▶ _ASSIGNMENT_
Please return the lines, both ends included, that run from the one containing "#### Acesse a aplicação" to the last line of the data below, exactly and alone.

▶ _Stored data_
-=-=-=-=-
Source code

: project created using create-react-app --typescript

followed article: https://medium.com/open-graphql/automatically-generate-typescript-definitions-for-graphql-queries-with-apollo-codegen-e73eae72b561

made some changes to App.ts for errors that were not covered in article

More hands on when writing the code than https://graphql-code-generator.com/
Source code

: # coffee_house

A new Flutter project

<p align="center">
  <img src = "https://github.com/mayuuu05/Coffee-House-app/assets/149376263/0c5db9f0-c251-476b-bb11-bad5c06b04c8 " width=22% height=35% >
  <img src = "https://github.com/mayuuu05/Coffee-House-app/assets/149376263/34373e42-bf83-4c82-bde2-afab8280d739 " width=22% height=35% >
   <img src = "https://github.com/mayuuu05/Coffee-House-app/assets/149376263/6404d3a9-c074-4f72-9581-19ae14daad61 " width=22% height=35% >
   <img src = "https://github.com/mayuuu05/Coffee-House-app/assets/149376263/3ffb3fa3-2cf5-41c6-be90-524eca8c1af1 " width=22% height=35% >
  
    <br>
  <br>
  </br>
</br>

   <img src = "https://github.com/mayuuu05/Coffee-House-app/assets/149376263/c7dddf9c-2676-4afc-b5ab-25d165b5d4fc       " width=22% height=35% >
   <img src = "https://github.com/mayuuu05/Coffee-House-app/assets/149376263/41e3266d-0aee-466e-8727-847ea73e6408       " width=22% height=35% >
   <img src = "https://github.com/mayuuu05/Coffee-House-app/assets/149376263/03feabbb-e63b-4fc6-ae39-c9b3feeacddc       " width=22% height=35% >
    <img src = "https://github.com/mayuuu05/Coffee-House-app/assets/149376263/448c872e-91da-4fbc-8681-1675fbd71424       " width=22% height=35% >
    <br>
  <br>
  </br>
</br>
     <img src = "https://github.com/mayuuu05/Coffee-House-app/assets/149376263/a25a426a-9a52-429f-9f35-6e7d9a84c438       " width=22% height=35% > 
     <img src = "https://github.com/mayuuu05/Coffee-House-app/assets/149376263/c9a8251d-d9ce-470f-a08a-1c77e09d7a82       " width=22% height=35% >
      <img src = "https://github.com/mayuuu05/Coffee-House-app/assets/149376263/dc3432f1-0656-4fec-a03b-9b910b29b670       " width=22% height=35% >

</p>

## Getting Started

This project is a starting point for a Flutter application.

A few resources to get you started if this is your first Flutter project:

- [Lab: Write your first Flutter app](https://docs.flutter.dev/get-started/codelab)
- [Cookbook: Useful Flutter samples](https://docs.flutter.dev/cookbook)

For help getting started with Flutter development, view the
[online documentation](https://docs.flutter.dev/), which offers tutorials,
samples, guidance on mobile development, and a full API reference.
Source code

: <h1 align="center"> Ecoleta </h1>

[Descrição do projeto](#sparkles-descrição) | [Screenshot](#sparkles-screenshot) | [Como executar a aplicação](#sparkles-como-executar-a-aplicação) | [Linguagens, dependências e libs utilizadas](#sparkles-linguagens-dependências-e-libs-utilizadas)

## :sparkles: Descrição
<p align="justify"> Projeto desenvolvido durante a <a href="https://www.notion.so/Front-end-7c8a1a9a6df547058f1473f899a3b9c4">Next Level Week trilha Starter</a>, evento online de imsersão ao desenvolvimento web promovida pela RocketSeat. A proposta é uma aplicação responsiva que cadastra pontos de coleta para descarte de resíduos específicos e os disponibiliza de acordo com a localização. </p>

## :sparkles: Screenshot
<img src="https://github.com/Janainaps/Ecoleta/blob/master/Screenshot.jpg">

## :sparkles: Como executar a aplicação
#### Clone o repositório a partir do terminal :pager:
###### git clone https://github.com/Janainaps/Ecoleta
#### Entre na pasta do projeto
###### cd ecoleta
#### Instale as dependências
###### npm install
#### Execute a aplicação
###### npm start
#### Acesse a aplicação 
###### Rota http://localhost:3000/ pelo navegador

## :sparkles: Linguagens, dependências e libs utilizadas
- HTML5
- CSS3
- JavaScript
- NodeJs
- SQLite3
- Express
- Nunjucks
-=-=-=-=-
▶ _REPLY TO THE EXERCISE_
#### Acesse a aplicação 
###### Rota http://localhost:3000/ pelo navegador

## :sparkles: Linguagens, dependências e libs utilizadas
- HTML5
- CSS3
- JavaScript
- NodeJs
- SQLite3
- Express
- Nunjucks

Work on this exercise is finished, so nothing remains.